A quoi sert l’école ? L’école doit permettre à un maximum d’élèves de bénéficier, quelle que soit leur origine sociale, d’un milieu aussi favorable que possible au développement de leurs qualités scolaires. Au niveau du CM2, ceci peut se faire en aidant les élèves les moins favorisés à l’étude, par exemple. L’école ne doit pas empêcher les élèves de développer leurs qualités scolaires en les privant de la possibilité d’étudier. Une telle politique est de nature totalitaire comme le serait par exemple, une politique qui viserait, pour annuler toute source d’inégalité liée au milieu, à arracher les enfants à la garde de leurs parents dès le plus jeune âge pour les mettre en pension dans des conditions scolaires totalement identiques.
L’école est un outil de correction des injustices sociales liées au milieu. Cette correction est évidemment imparfaite puisque l’école reproduit toujours, en partie, les structures sociales et culturelles – c’est ce que Bourdieu entend quand il parle du “biais” de l’école. Il faut donc toujours, et sans relâche, améliorer l’école pour qu’elle puisse jouer son rôle “égalisateur” entre les enfants. Mais chercher à réaliser cette égalité en empêchant tous les enfants d’étudier, c’est la détruire.
Décréter que 80% d’une classe d’âge aura le bac n’est nullement en soi un progrès, si cela conduit à donner le bac à tous. Le vrai progrès consisterait à augmenter le nombre de bacheliers en gardant constant ou en améliorant le niveau du bac. La confusion que j’évoque conduit à la haine et à la destruction de tous les diplômes, puisqu’ils sont vus comme les symboles des injustices de classe plutôt que comme la reconnaissance des qualités individuelles des élèves (ces qualités individuelles étant évidemment, encore une fois, partiellement liées au milieu d’origine mais ce sont des qualités réelles et objectives, évaluables à l’aveugle lors des examens et concours).
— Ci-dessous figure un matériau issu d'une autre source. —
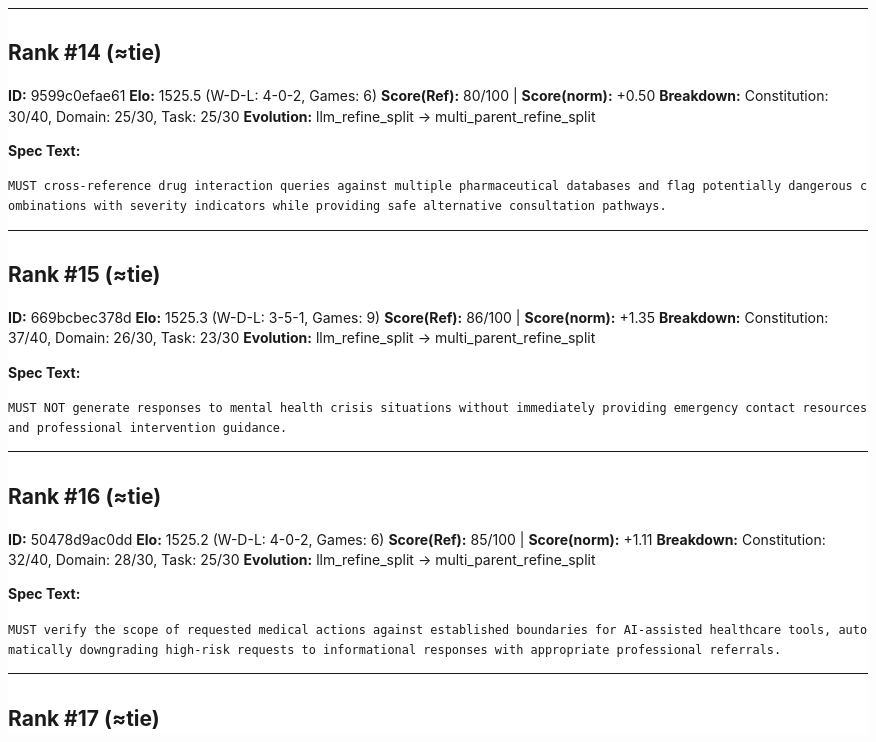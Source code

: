------------------------------------------------------------

## Rank #14 (≈tie)

**ID:** 9599c0efae61
**Elo:** 1525.5 (W-D-L: 4-0-2, Games: 6)
**Score(Ref):** 80/100  |  **Score(norm):** +0.50
**Breakdown:** Constitution: 30/40, Domain: 25/30, Task: 25/30
**Evolution:** llm_refine_split → multi_parent_refine_split

**Spec Text:**
```
MUST cross-reference drug interaction queries against multiple pharmaceutical databases and flag potentially dangerous combinations with severity indicators while providing safe alternative consultation pathways.
```

------------------------------------------------------------

## Rank #15 (≈tie)

**ID:** 669bcbec378d
**Elo:** 1525.3 (W-D-L: 3-5-1, Games: 9)
**Score(Ref):** 86/100  |  **Score(norm):** +1.35
**Breakdown:** Constitution: 37/40, Domain: 26/30, Task: 23/30
**Evolution:** llm_refine_split → multi_parent_refine_split

**Spec Text:**
```
MUST NOT generate responses to mental health crisis situations without immediately providing emergency contact resources and professional intervention guidance.
```

------------------------------------------------------------

## Rank #16 (≈tie)

**ID:** 50478d9ac0dd
**Elo:** 1525.2 (W-D-L: 4-0-2, Games: 6)
**Score(Ref):** 85/100  |  **Score(norm):** +1.11
**Breakdown:** Constitution: 32/40, Domain: 28/30, Task: 25/30
**Evolution:** llm_refine_split → multi_parent_refine_split

**Spec Text:**
```
MUST verify the scope of requested medical actions against established boundaries for AI-assisted healthcare tools, automatically downgrading high-risk requests to informational responses with appropriate professional referrals.
```

------------------------------------------------------------

## Rank #17 (≈tie)
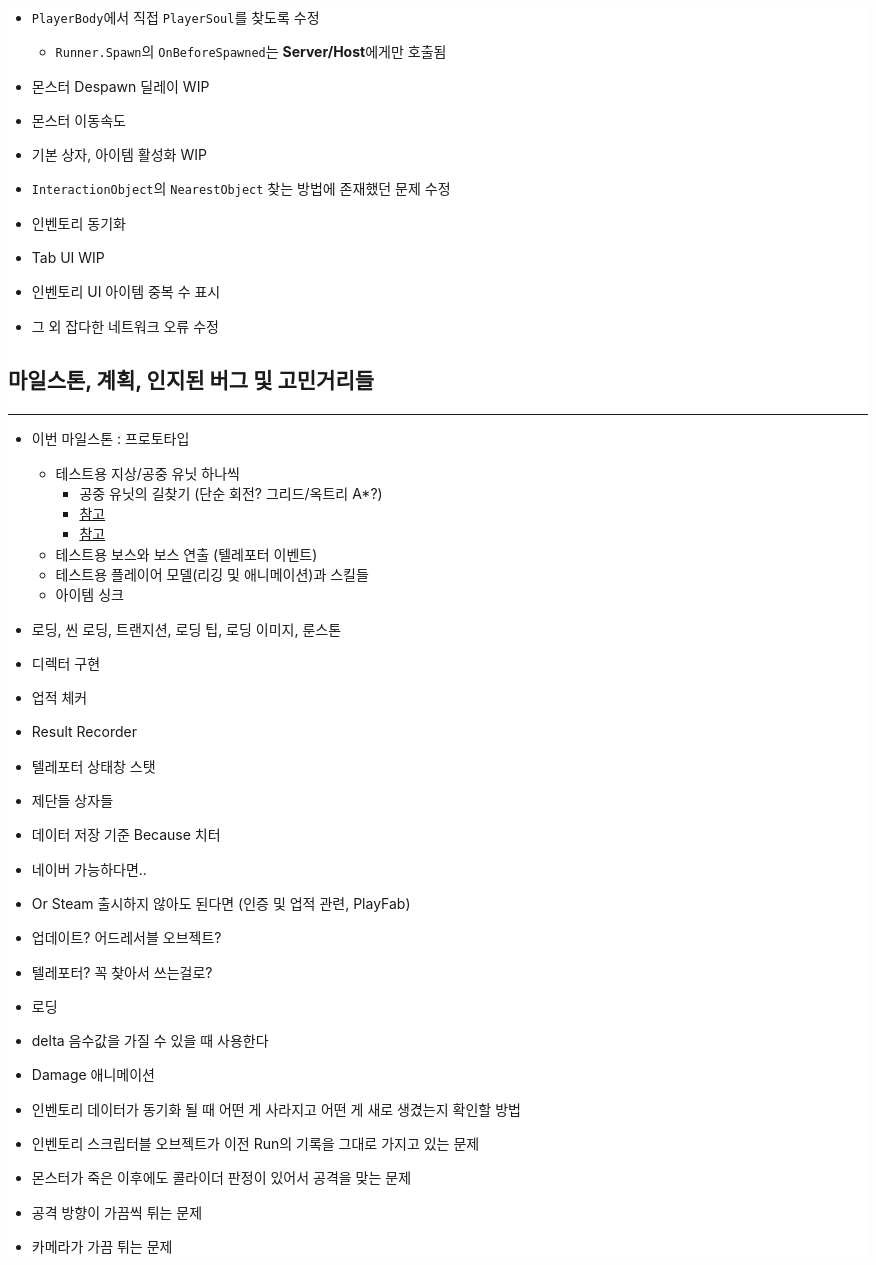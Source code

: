 - `PlayerBody`에서 직접 `PlayerSoul`를 찾도록 수정
  - `Runner.Spawn`의 `OnBeforeSpawned`는 **Server/Host**에게만 호출됨

- 몬스터 Despawn 딜레이 WIP
- 몬스터 이동속도

- 기본 상자, 아이템 활성화 WIP
- `InteractionObject`의 `NearestObject` 찾는 방법에 존재했던 문제 수정
- 인벤토리 동기화
- Tab UI WIP
- 인벤토리 UI 아이템 중복 수 표시

- 그 외 잡다한 네트워크 오류 수정

## 마일스톤, 계획, 인지된 버그 및 고민거리들

---

- 이번 마일스톤 : 프로토타입
  - 테스트용 지상/공중 유닛 하나씩
    - 공중 유닛의 길찾기 (단순 회전? 그리드/옥트리 A*?)
    - [참고](https://www.reddit.com/r/Unity3D/comments/5ggi42/ai_and_movement_for_flying_enemies_drones/)
    - [참고](https://mercuna.com/3d-navigation-background/)
  - 테스트용 보스와 보스 연출 (텔레포터 이벤트)
  - 테스트용 플레이어 모델(리깅 및 애니메이션)과 스킬들
  - 아이템 싱크

- 로딩, 씬 로딩, 트랜지션, 로딩 팁, 로딩 이미지, 룬스톤

- 디렉터 구현
- 업적 체커
- Result Recorder
- 텔레포터 상태창 스탯
- 제단들 상자들
- 데이터 저장 기준 Because 치터
- 네이버 가능하다면..
- Or Steam 출시하지 않아도 된다면 (인증 및 업적 관련, PlayFab)
- 업데이트? 어드레서블 오브젝트?
- 텔레포터? 꼭 찾아서 쓰는걸로?
- 로딩
- delta 음수값을 가질 수 있을 때 사용한다
- Damage 애니메이션

- 인벤토리 데이터가 동기화 될 때 어떤 게 사라지고 어떤 게 새로 생겼는지 확인할 방법
- 인벤토리 스크립터블 오브젝트가 이전 Run의 기록을 그대로 가지고 있는 문제
- 몬스터가 죽은 이후에도 콜라이더 판정이 있어서 공격을 맞는 문제
- 공격 방향이 가끔씩 튀는 문제
- 카메라가 가끔 튀는 문제
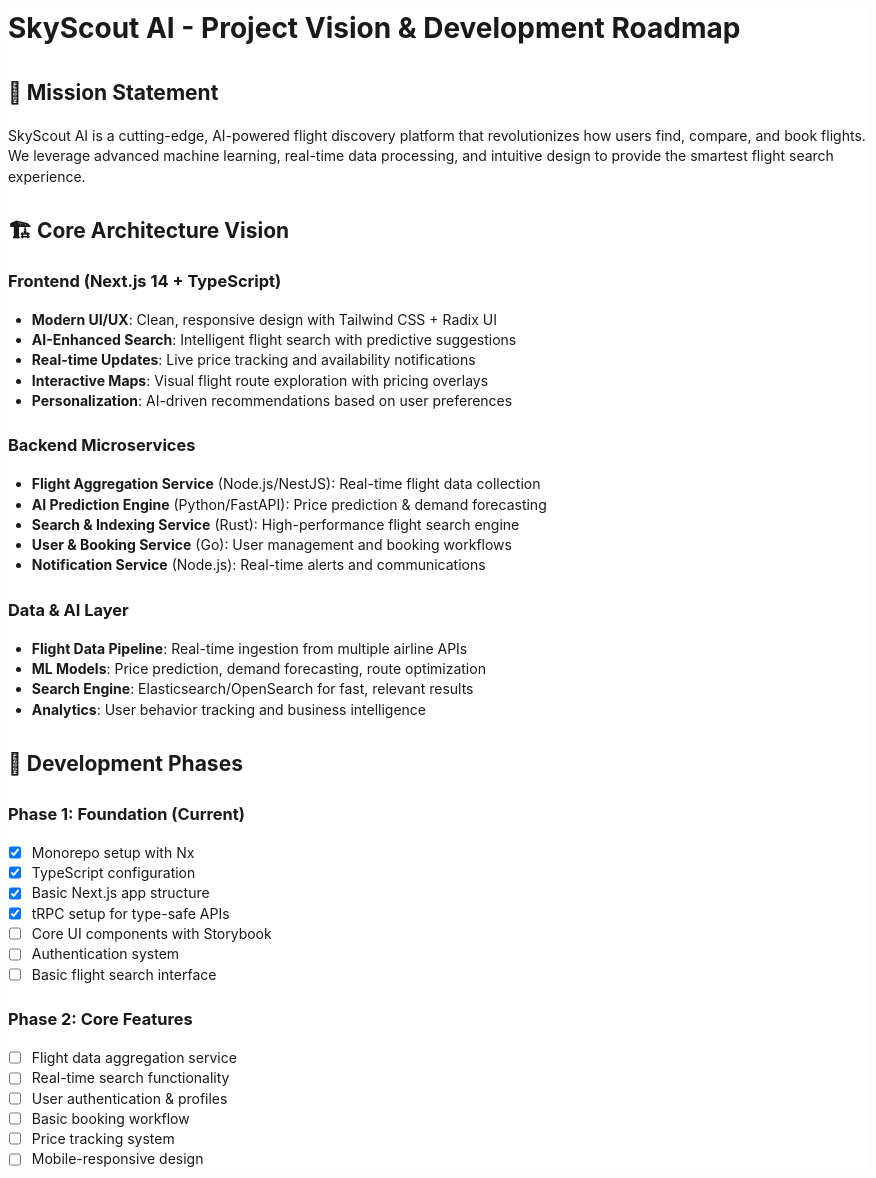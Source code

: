 # SkyScout AI - Project Vision & Development Roadmap

## 🎯 Mission Statement

SkyScout AI is a cutting-edge, AI-powered flight discovery platform that revolutionizes how users find, compare, and book flights. We leverage advanced machine learning, real-time data processing, and intuitive design to provide the smartest flight search experience.

## 🏗️ Core Architecture Vision

### Frontend (Next.js 14 + TypeScript)

- **Modern UI/UX**: Clean, responsive design with Tailwind CSS + Radix UI
- **AI-Enhanced Search**: Intelligent flight search with predictive suggestions
- **Real-time Updates**: Live price tracking and availability notifications
- **Interactive Maps**: Visual flight route exploration with pricing overlays
- **Personalization**: AI-driven recommendations based on user preferences

### Backend Microservices

- **Flight Aggregation Service** (Node.js/NestJS): Real-time flight data collection
- **AI Prediction Engine** (Python/FastAPI): Price prediction & demand forecasting
- **Search & Indexing Service** (Rust): High-performance flight search engine
- **User & Booking Service** (Go): User management and booking workflows
- **Notification Service** (Node.js): Real-time alerts and communications

### Data & AI Layer

- **Flight Data Pipeline**: Real-time ingestion from multiple airline APIs
- **ML Models**: Price prediction, demand forecasting, route optimization
- **Search Engine**: Elasticsearch/OpenSearch for fast, relevant results
- **Analytics**: User behavior tracking and business intelligence

## 🚀 Development Phases

### Phase 1: Foundation (Current)

- [x] Monorepo setup with Nx
- [x] TypeScript configuration
- [x] Basic Next.js app structure
- [x] tRPC setup for type-safe APIs
- [ ] Core UI components with Storybook
- [ ] Authentication system
- [ ] Basic flight search interface

### Phase 2: Core Features

- [ ] Flight data aggregation service
- [ ] Real-time search functionality
- [ ] User authentication & profiles
- [ ] Basic booking workflow
- [ ] Price tracking system
- [ ] Mobile-responsive design
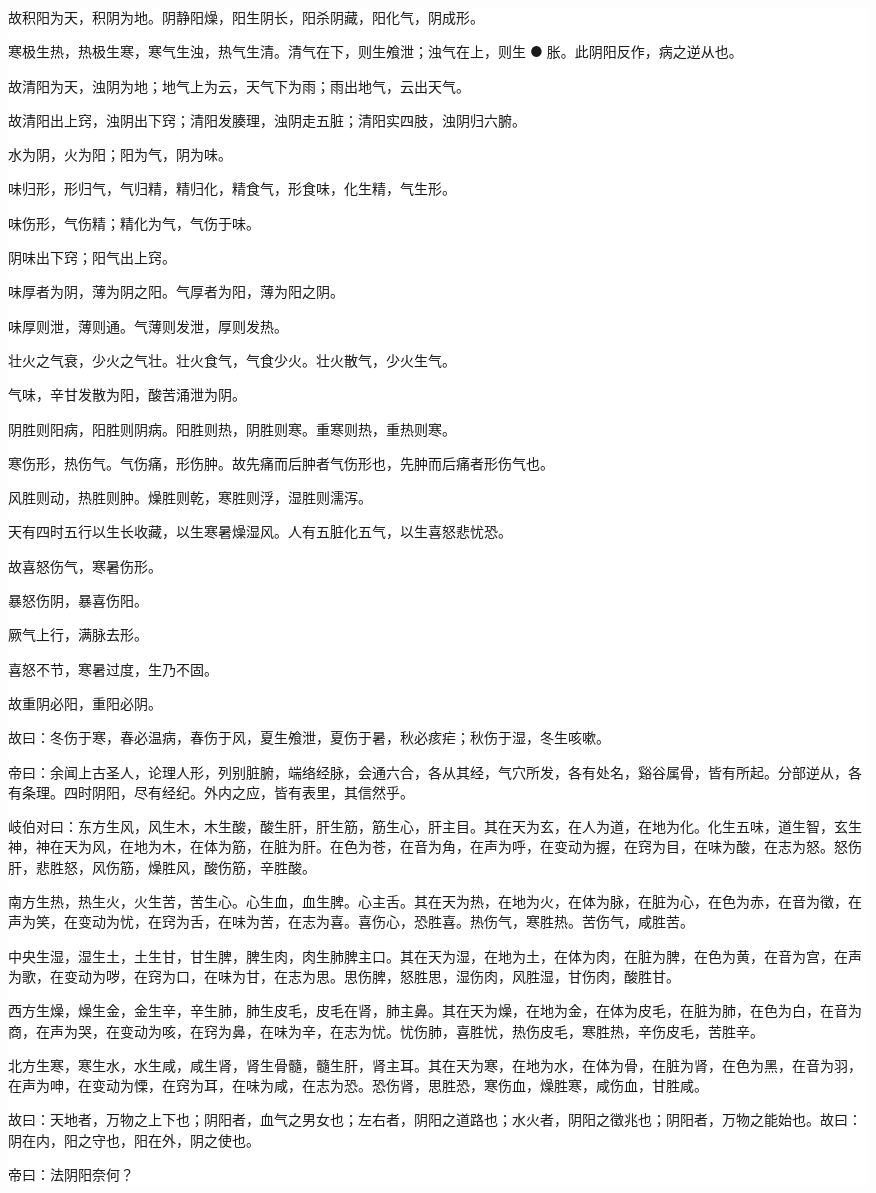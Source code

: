 故积阳为天，积阴为地。阴静阳燥，阳生阴长，阳杀阴藏，阳化气，阴成形。

寒极生热，热极生寒，寒气生浊，热气生清。清气在下，则生飧泄；浊气在上，则生 ● 胀。此阴阳反作，病之逆从也。

故清阳为天，浊阴为地；地气上为云，天气下为雨；雨出地气，云出天气。

故清阳出上窍，浊阴出下窍；清阳发腠理，浊阴走五脏；清阳实四肢，浊阴归六腑。

水为阴，火为阳；阳为气，阴为味。

味归形，形归气，气归精，精归化，精食气，形食味，化生精，气生形。

味伤形，气伤精；精化为气，气伤于味。

阴味出下窍；阳气出上窍。

味厚者为阴，薄为阴之阳。气厚者为阳，薄为阳之阴。

味厚则泄，薄则通。气薄则发泄，厚则发热。

壮火之气衰，少火之气壮。壮火食气，气食少火。壮火散气，少火生气。

气味，辛甘发散为阳，酸苦涌泄为阴。

阴胜则阳病，阳胜则阴病。阳胜则热，阴胜则寒。重寒则热，重热则寒。

寒伤形，热伤气。气伤痛，形伤肿。故先痛而后肿者气伤形也，先肿而后痛者形伤气也。

风胜则动，热胜则肿。燥胜则乾，寒胜则浮，湿胜则濡泻。

天有四时五行以生长收藏，以生寒暑燥湿风。人有五脏化五气，以生喜怒悲忧恐。

故喜怒伤气，寒暑伤形。

暴怒伤阴，暴喜伤阳。

厥气上行，满脉去形。

喜怒不节，寒暑过度，生乃不固。

故重阴必阳，重阳必阴。

故曰：冬伤于寒，春必温病，春伤于风，夏生飧泄，夏伤于暑，秋必痎疟；秋伤于湿，冬生咳嗽。

帝曰：余闻上古圣人，论理人形，列别脏腑，端络经脉，会通六合，各从其经，气穴所发，各有处名，谿谷属骨，皆有所起。分部逆从，各有条理。四时阴阳，尽有经纪。外内之应，皆有表里，其信然乎。

岐伯对曰：东方生风，风生木，木生酸，酸生肝，肝生筋，筋生心，肝主目。其在天为玄，在人为道，在地为化。化生五味，道生智，玄生神，神在天为风，在地为木，在体为筋，在脏为肝。在色为苍，在音为角，在声为呼，在变动为握，在窍为目，在味为酸，在志为怒。怒伤肝，悲胜怒，风伤筋，燥胜风，酸伤筋，辛胜酸。

南方生热，热生火，火生苦，苦生心。心生血，血生脾。心主舌。其在天为热，在地为火，在体为脉，在脏为心，在色为赤，在音为徵，在声为笑，在变动为忧，在窍为舌，在味为苦，在志为喜。喜伤心，恐胜喜。热伤气，寒胜热。苦伤气，咸胜苦。

中央生湿，湿生土，土生甘，甘生脾，脾生肉，肉生肺脾主口。其在天为湿，在地为土，在体为肉，在脏为脾，在色为黄，在音为宫，在声为歌，在变动为哕，在窍为口，在味为甘，在志为思。思伤脾，怒胜思，湿伤肉，风胜湿，甘伤肉，酸胜甘。

西方生燥，燥生金，金生辛，辛生肺，肺生皮毛，皮毛在肾，肺主鼻。其在天为燥，在地为金，在体为皮毛，在脏为肺，在色为白，在音为商，在声为哭，在变动为咳，在窍为鼻，在味为辛，在志为忧。忧伤肺，喜胜忧，热伤皮毛，寒胜热，辛伤皮毛，苦胜辛。

北方生寒，寒生水，水生咸，咸生肾，肾生骨髓，髓生肝，肾主耳。其在天为寒，在地为水，在体为骨，在脏为肾，在色为黑，在音为羽，在声为呻，在变动为慄，在窍为耳，在味为咸，在志为恐。恐伤肾，思胜恐，寒伤血，燥胜寒，咸伤血，甘胜咸。

故曰：天地者，万物之上下也；阴阳者，血气之男女也；左右者，阴阳之道路也；水火者，阴阳之徵兆也；阴阳者，万物之能始也。故曰：阴在内，阳之守也，阳在外，阴之使也。

帝曰：法阴阳奈何？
C’est une des raisons pour lesquelles la qualité de l’enseignement en France baisse de façon constante depuis 30 ans (Commentaires du Nouvel Obs sur les études récentes de l’OCDE) – accessoirement une des raisons pour lesquelles la performance des enfants d’enseignants ne cesse de s’améliorer, ceux-ci étant les seuls ayant aujourd’hui la possibilité d’être aidés à la maison puisque les autres parents n’ont aucun d’exercice à donner à leurs enfants. Quand l’école “méritocrate” sera morte, que restera-t-il en France pour différencier les élèves ? Le piston.